The Federation’s Office of Internal Oversight was just such a special department. Within it were many subordinate branches, among the more famous being the Internal Corruption FBI, the Disciplinary Committee, and the Counter-Infiltration Investigation Office.
The moment public opinion started to boil over, some of those people would appear in Sabine City very quickly and begin investigating excessive law-enforcement conduct and possible abuse of office. Once that happened, the unlucky one would not be Michael alone.
A mere Investigation Unit Team Leader could not bear that kind of weight on his own. There would have to be someone tied to him and removed alongside him, and that someone was very likely to be a Director-level figure who had known and failed to report it.

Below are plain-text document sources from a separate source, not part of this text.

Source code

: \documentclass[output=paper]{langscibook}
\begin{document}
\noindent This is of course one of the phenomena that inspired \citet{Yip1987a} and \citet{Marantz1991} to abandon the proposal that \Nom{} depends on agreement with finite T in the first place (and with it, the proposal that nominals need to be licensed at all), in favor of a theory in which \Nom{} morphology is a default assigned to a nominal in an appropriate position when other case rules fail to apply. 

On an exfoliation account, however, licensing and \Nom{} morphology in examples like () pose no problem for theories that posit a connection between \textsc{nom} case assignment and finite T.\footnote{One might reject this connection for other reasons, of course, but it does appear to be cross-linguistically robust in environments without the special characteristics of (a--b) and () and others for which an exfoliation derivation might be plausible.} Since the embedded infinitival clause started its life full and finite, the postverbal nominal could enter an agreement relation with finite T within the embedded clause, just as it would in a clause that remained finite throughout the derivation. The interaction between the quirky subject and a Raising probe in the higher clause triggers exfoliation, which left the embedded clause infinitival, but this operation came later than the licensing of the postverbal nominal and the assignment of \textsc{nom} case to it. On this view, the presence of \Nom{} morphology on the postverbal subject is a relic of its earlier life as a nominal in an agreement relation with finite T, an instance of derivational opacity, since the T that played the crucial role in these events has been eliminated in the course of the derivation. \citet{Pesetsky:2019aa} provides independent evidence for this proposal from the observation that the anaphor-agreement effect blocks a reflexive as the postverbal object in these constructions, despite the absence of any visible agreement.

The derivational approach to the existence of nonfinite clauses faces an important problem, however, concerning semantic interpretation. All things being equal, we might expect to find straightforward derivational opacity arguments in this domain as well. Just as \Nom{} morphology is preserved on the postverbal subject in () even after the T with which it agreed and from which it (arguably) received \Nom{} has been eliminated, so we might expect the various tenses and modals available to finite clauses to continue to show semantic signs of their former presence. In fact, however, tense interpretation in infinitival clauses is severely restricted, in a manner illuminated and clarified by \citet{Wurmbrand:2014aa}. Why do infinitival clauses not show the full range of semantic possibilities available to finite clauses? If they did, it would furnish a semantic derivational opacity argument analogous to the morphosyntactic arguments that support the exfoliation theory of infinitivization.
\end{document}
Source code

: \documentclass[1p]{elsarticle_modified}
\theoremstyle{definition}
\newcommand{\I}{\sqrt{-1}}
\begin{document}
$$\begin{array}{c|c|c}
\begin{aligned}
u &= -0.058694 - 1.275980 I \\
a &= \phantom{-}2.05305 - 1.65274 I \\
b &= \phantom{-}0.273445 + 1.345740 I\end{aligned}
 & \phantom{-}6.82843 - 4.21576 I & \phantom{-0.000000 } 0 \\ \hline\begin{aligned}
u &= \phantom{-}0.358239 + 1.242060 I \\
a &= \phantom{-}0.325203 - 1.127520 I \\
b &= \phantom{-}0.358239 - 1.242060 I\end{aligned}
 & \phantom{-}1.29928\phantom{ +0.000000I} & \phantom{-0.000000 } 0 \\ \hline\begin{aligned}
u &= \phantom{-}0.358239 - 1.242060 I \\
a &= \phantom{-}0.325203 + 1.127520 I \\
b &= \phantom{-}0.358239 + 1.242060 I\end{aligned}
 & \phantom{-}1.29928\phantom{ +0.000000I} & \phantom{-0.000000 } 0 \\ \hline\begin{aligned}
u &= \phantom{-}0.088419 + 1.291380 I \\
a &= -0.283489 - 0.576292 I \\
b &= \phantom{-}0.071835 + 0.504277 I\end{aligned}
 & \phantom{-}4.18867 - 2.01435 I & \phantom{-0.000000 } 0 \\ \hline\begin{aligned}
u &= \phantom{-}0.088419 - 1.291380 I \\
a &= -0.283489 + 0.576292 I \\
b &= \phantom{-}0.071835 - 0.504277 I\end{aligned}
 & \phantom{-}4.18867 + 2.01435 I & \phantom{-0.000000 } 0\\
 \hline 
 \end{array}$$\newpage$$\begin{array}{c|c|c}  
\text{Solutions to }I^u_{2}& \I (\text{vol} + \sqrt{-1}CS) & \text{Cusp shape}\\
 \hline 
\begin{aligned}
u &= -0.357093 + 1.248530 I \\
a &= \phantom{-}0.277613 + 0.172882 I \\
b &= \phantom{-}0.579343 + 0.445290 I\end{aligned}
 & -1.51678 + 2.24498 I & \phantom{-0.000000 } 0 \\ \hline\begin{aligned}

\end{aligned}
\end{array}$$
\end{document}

Fortunately, William woke up.
That meant matters would not get too ugly, assuming one did not count the string of medical bills he was going to see later.
William had spoken with the doctor and brought about their little cooperation. By local standards, what the doctor had done did not count as any grave offense.
It had to be understood that in the Federation, medical institutions were controlled by medical conglomerates. Put another way, hospitals were effectively department stores run by capitalists wearing the skin of healthcare groups.
What they sold was something called health. If you wanted health, you paid money. Doctors and nurses were the salesmen. They did not work there to save lives and heal the wounded, however loudly they might proclaim otherwise.
From the very beginning, the reason they had learned medicine was to enter hospitals and become doctors or nurses, to join the ranks of the high-paid.
In essence, their real job was to generate profit for the conglomerate. So why should a doctor refuse a collaboration with no risk and a huge commission attached?
That, of course, was also why every time a president brought up healthcare reform, the people supported it. Treatment costs remained sky-high, hospitals remained cold and indifferent, and most people desperately wanted that to change, though it was truly difficult to achieve.
It was like asking great capitalists not to make money. They were not philanthropists. And even philanthropists, before they could hold out a bright red heart to others, first had to suck enough blood from common folk to fill it. That was, in practical terms, nearly impossible.
In any case, news that William had been violently coerced by Michael and left critically ill spread very quickly. Michael, still cooperating with the investigation at the station, had never imagined William’s injuries would be reported as this serious.